The rain fell hard that night, like the sky itself was trying to drown out something it could no longer ignore. Amara sat on the floor of her bedroom, surrounded by open books, candles, and the haunting diary of Elara Voss. She couldn't sleep. Not after what she read. Not after what she saw.
The woman who stood at the front of the classroom with her perfect figure and icy smile wasn't just hiding a secret.
She was the secret.
And now Amara carried a part of it in her spirit.
Her hands trembled as she flipped back through the diary. Each page a confession, a wound, a silent scream stitched in ink. Elara had been beautiful once. Loved, adored, worshipped even. Until she met him—the witch in disguise. The man who wasn't a man. The lover who promised her freedom and gave her a curse with a heartbeat.
"You will never give birth, but you will always carry. When the full moon smiles, it will demand flesh. And if you deny it… it will take yours."
Amara exhaled shakily.
It was no longer just about exposing the truth.
It was about survival.
A knock shattered her focus. She jumped.
It was her grandmother.
"Amara?" her voice was soft but sharp. "Why is your light still on?"

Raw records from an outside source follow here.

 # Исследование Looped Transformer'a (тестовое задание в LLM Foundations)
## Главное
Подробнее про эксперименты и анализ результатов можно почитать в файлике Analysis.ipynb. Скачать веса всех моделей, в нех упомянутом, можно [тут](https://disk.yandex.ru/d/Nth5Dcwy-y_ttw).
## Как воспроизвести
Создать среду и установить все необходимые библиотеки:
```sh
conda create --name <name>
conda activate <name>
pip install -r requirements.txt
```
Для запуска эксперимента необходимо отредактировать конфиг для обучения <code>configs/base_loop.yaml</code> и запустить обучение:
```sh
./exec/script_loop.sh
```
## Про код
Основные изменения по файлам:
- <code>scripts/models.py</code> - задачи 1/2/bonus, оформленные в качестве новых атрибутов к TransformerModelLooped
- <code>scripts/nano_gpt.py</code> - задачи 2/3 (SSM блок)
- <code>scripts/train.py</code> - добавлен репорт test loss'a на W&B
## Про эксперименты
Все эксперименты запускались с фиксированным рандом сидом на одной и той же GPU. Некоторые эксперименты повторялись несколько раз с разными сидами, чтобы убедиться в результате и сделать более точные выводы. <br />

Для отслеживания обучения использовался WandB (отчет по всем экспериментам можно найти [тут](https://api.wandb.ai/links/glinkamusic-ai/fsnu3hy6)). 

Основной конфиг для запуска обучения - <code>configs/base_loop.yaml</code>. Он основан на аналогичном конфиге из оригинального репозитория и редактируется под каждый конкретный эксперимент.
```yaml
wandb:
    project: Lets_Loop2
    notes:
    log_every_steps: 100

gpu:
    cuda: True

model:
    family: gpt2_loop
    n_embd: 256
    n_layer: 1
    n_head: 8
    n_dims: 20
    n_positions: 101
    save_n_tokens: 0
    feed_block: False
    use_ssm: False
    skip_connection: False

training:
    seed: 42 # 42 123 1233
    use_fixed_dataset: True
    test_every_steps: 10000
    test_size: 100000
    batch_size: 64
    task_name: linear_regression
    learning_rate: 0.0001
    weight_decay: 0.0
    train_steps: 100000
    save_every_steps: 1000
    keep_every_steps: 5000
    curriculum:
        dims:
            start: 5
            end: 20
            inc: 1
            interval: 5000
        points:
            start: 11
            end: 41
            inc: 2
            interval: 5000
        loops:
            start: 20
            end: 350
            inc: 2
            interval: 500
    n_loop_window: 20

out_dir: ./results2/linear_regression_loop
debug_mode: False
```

"I'm reading," Amara lied.
There was a pause.
"Be careful, child. Tonight is not for the restless."
Amara froze.
She waited until footsteps faded before whispering to herself, "What do you know, grandma…?"
—
The next morning, the school buzzed with tension. Elara had returned.
And she was glowing.
Her skin shimmered under the hallway lights. Her heels clicked louder than usual. She wore a red velvet dress that hugged her like a second skin. And her eyes—they weren't gold anymore. They were storm-gray, deep and knowing.
Students whispered.
Boys drooled.
Teachers avoided eye contact.
But Amara watched her every move. She saw the faint outline of the swollen belly beneath the glamour. The way Elara winced subtly as she turned. The way her fingers twitched near mirrors.
The curse was close to breaking.
And she was losing control.
At lunch, Amara met Micah near the back stairwell.
"She's almost full-term," she whispered.
Micah looked sick. "She shouldn't even be able to walk."
"It's not normal. It's magic trying to birth itself."
Micah glanced around nervously. "We need to warn someone."
"We can't. No one will believe us. Not unless we show them."
"You want to… expose her?"
Amara hesitated. "No. I want to trap her."
Micah blinked. "You're insane."
"She's dangerous, Micah. If she gives birth under the full moon, that child won't be human. It will be a vessel. A new curse. A living plague."
He didn't argue.
Instead, he handed her a small black box.
"What's this?"
"A mirror shard. From the music room. My mom enchanted it to show true forms."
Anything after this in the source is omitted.